Adding Custom Metrics
Since we use the OTel SqlQueryReceiver to run our queries and collect the metrics, in order to add your own custom metrics you will first need to put them in a YAML file in a format that the SqlQueryReceiver accepts. This should be a list or array of entries that each have an sql
field that holds the SQL statement that will run on the database and a metrics
section that holds a list of the different metrics that are associated with that SQL statement.
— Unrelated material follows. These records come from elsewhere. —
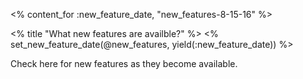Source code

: <!-- When updating this file, update date to flag users of new content -->
<% content_for :new_feature_date, "new_features-8-15-16" %>

<% title "What new features are availble?" %>
<% set_new_feature_date(@new_features, yield(:new_feature_date)) %>


Check here for new features as they become available. 
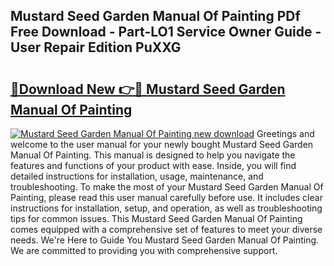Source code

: ## Mustard Seed Garden Manual Of Painting PDf Free Download - Part-LO1 Service Owner Guide - User Repair Edition PuXXG

# <h2><a href="http://cf24243.oget.top/?id=Mustard+Seed+Garden+Manual+Of+Painting">🔗Download New 👉🔴 Mustard Seed Garden Manual Of Painting</a></h2>

[![Mustard Seed Garden Manual Of Painting new download](https://i.imgur.com/5g1atiW.png)](http://cf24243.oget.top/?id=Mustard+Seed+Garden+Manual+Of+Painting)
Greetings and welcome to the user manual for your newly bought Mustard Seed Garden Manual Of Painting. This manual is designed to help you navigate the features and functions of your product with ease. Inside, you will find detailed instructions for installation, usage, maintenance, and troubleshooting. To make the most of your Mustard Seed Garden Manual Of Painting, please read this user manual carefully before use. It includes clear instructions for installation, setup, and operation, as well as troubleshooting tips for common issues. This Mustard Seed Garden Manual Of Painting comes equipped with a comprehensive set of features to meet your diverse needs. We're Here to Guide You Mustard Seed Garden Manual Of Painting. We are committed to providing you with comprehensive support.
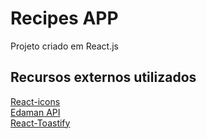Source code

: # Recipes APP

Projeto criado em React.js

## Recursos externos utilizados
[React-icons](http://react-icons.github.io/)\
[Edaman API](https://developer.edamam.com/)\
[React-Toastify](https://github.com/fkhadra/react-toastify)

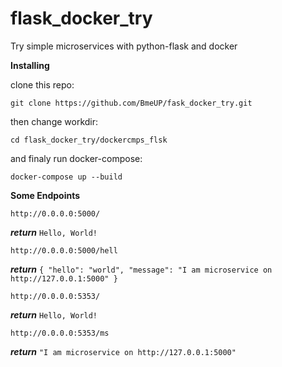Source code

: # flask_docker_try
Try simple microservices with python-flask and docker

**Installing**

clone this repo:

``git clone https://github.com/BmeUP/fask_docker_try.git``

then change workdir:

``cd flask_docker_try/dockercmps_flsk``

and finaly run docker-compose:

``docker-compose up --build``

**Some Endpoints**

``http://0.0.0.0:5000/``

***return*** ``Hello, World!``

``http://0.0.0.0:5000/hell``

***return*** ``{
    "hello": "world",
    "message": "I am microservice on http://127.0.0.1:5000"
}``

``http://0.0.0.0:5353/``

***return***  ``Hello, World!``

``http://0.0.0.0:5353/ms``

***return*** ``"I am microservice on http://127.0.0.1:5000"``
Each metric entry must have:
- a
metric_name
, which holds the desired name of the metric - a
value_column
, which holds the column name in the returned dataset that is used to set the value of the metric's datapoint
As an example of formatting, see the following query and its respective metrics from our built-in queries:
- sql: >
SELECT datname AS dbname
, checksum_failures AS count
, coalesce(extract(epoch from (clock_timestamp() - checksum_last_failure)), 0) AS time_since_last_failure_seconds
FROM pg_catalog.pg_stat_database
WHERE pg_stat_database.datname IS NOT NULL;
metrics:
- metric_name: ccp_data_checksum_failure_count
value_column: count
attribute_columns: ["dbname"]
description: Total number of checksum failures on this database
static_attributes:
server: "localhost:5432"
- metric_name: ccp_data_checksum_failure_time_since_last_failure_seconds
value_column: time_since_last_failure_seconds
value_type: double
attribute_columns: ["dbname"]
description: Time interval in seconds since the last checksum failure was encountered
static_attributes:
server: "localhost:5432"
As you can see there are other optional fields that can be set on each metric. See the SqlQueryReceiver documentation for details on all of the various settings.
Once you have your custom queries and metrics in an SqlQueryReceiver compliant yaml file, you will want to put it in a ConfigMap. If we had two queries files, one that contains queries we plan to run very frequently and one that contains queries we plan to run less frequently, we might create our ConfigMap using a command similar to the below:
kubectl create configmap my-custom-queries --from-file=path/to/file/my-slow-custom-queries.yaml --from-file=path/to/file/my-fast-custom-queries.yaml -n postgres-operator
Once the ConfigMap is created, you need to edit your spec to tell the operator to use the new queries. There is an instrumentation.metrics.customQueries.add
section which can hold a list of entries, where each entry has a name
, a queries
section where you specify the ConfigMap and the file within, and the optional collectionInterval
which tells the receiver how often to run the queries. For example:
spec:
instrumentation:
metrics:
customQueries:
add:
- name: slow-custom-queries
queries:
name: my-custom-queries
key: my-slow-custom-queries.yaml
collectionInterval: 300s
- name: 2fast2furious
queries:
name: my-custom-queries
key: my-fast-custom-queries.yaml
In this example, we are adding two sets of queries, both of which come from files in our my-custom-queries
ConfigMap. The first set uses the my-slow-custom-queries.yaml
file and is named slow-custom-queries
. This set of queries will be run every 5 minutes. The second set uses the my-fast-custom-queries.yaml
file and is named 2fast2furious
. It doesn't have a collectionInterval
set, so it will use the default setting, which is 5 seconds.
Removing Built-in Metrics
Removing default metrics is even more straight forward; simply add the names of the metrics that you no longer want to the spec.instrumentation.metrics.customQueries.remove
list. For example:
spec:
instrumentation:
metrics:
customQueries:
remove:
- ccp_pg_stat_activity_count
- ccp_stat_user_tables_autoanalyze_count
If all metrics for a given SQL query are removed, the SQL query will no longer be run.